A need exists for an accessible immunotherapeutic treatment for GBM, which effectively targets GBM tumour cells but can be formulated for use in a broad patient population.

The present disclosure provides immunotherapeutic compositions and methods of their use for treatment of GBM. The immunogenic compositions of the invention stimulate anti-HCMV T cell immunity against HCMV-expressing GBM tumours. In addition, the compositions of the disclosure have demonstrated clinical efficacy, in terms of tumour response and improved survival time in GBM patients. In particular, clinical subjects who responded to the immunogenic compositions of the invention demonstrated a 6.25 month improvement in median overall survival time compared to those subjects that didn't respond to the treatment. Unexpectedly, at doses of at least 10 μg pp65 and 200 μg GM-CSF, the compositions of the invention were able to induce a response in GBM patients who had demonstrated significant immune dysregulation against HCMV, as shown by a lack of antibody response to the HCMV gB antigen.

The immunotherapeutic compositions of the disclosure comprise virus-like particles (“VLPs”). VLPs are multiprotein structures which are generally composed of one or more viral proteins. VLPs mimic the conformation of viruses but lack genetic material, and therefore are not infectious. They can form (or “self-assemble”) upon expression of a viral structural protein under appropriate circumstances. VLPs overcome some of the disadvantages of vaccines prepared using attenuated viruses because they can be produced without the need to have any live virus present during the production process. A wide variety of VLPs have been prepared. For example, VLPs including single or multiple capsid proteins either with or without envelope proteins and/or surface glycoproteins have been prepared. In some cases, VLPs are non-enveloped and assemble by expression of just one major capsid protein. In other cases, VLPs are enveloped and can comprise multiple antigenic proteins found in the corresponding native virus. Self-assembly of enveloped VLPs is more complex than non-enveloped VLPs because of the complex reactions required for fusion with the host cell membrane (Garrone et al., 2011 Science Trans. Med. 3: 1-8) and “budding” of the VLP to form a fully enveloped separate particle. Formation of intact VLPs can be confirmed by imaging of the particles using electron microscopy.

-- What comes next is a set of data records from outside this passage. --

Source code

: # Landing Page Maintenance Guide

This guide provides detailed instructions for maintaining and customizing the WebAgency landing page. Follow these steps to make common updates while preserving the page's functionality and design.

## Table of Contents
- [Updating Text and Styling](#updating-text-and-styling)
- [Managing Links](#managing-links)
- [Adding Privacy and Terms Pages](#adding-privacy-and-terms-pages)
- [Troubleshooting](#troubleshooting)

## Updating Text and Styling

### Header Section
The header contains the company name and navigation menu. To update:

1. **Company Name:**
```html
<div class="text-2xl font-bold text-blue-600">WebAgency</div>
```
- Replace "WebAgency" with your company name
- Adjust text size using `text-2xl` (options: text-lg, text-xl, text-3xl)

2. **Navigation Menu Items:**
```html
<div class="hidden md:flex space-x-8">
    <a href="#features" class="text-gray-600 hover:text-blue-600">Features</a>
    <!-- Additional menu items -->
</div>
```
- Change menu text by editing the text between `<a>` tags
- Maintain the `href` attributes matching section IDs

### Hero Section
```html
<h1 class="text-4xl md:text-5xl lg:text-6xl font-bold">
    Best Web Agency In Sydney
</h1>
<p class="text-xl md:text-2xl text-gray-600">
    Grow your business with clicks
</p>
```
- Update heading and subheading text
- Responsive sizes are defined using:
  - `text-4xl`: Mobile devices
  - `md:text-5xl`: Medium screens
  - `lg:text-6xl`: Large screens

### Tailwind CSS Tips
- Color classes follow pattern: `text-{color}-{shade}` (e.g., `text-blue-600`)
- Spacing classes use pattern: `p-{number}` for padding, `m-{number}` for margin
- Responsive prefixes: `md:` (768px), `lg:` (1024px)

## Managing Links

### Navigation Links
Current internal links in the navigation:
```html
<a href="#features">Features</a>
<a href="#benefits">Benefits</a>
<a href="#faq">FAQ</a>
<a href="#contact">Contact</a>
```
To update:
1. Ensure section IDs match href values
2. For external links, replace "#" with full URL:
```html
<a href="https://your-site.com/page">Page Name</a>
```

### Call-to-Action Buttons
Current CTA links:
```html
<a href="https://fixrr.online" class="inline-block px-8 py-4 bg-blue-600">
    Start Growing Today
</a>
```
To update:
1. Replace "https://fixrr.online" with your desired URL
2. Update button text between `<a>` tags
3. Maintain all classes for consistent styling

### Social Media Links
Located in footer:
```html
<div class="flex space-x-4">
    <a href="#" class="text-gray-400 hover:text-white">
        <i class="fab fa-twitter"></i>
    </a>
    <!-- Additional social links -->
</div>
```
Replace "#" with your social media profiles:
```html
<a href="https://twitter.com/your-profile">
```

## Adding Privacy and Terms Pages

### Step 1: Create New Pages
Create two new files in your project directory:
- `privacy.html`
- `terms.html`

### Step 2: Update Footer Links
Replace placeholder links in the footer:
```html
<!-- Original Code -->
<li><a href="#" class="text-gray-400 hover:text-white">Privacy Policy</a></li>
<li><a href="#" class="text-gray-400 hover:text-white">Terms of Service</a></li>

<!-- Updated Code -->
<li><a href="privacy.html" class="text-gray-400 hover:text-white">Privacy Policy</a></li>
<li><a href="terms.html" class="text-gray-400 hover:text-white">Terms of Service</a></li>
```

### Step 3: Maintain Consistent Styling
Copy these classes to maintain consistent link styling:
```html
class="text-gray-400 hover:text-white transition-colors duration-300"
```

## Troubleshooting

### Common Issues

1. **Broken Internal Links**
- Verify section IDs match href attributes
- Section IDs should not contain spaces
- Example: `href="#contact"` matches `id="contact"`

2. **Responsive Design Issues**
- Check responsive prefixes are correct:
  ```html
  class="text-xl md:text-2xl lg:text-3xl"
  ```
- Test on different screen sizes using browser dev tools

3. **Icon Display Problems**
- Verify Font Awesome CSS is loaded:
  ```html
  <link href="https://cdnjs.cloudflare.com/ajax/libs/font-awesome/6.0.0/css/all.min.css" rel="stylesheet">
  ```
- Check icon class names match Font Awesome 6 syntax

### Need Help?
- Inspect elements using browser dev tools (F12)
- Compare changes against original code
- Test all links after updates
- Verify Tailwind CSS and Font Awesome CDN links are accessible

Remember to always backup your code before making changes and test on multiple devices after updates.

VLPs typically resemble their corresponding native virus and can be multivalent particulate structures. Presentation of surface glycoproteins in the context of a VLP is advantageous for induction of neutralizing antibodies against the polypeptide as compared to other forms of antigen presentation, e.g., soluble antigens not associated with a VLP. Neutralizing antibodies most often recognize tertiary or quaternary structures; this often requires presenting antigenic proteins, like envelope glycoproteins, in their native viral conformation.

Antigens expressed on the surface of the VLPs can also induce a CD4-restricted T helper cell response that can help elicit and sustain both neutralizing antibody and cytotoxic T lymphocyte (CTL) responses. In contrast, antigens expressed within the internal space of the VLP may promote CD8-restricted CTL responses through dendritic cell uptake of VLPs in a process referred to as cross-priming and presentation.

The VLPs of the disclosure can comprise a retroviral vector. Retroviruses are enveloped RNA viruses that belong to the family Retroviridae. After infection of a host cell by a retrovirus, RNA is transcribed into DNA via the enzyme reverse transcriptase. DNA is then incorporated into the host cell's genome by an integrase enzyme and thereafter replicates as part of the host cell's DNA. The Retroviridae family includes the following genera Alpharetrovirus, Betaretrovirus, Gammearetrovirus, Deltaretrovirus, Epsilonretrovirus, Lentivirus and Spumavirus. The hosts for this family of retroviruses generally are vertebrates. Retroviruses produce an infectious virion containing a spherical nucleocapsid (the viral genome in complex with viral structural proteins) surrounded by a lipid bilayer derived from the host cell membrane.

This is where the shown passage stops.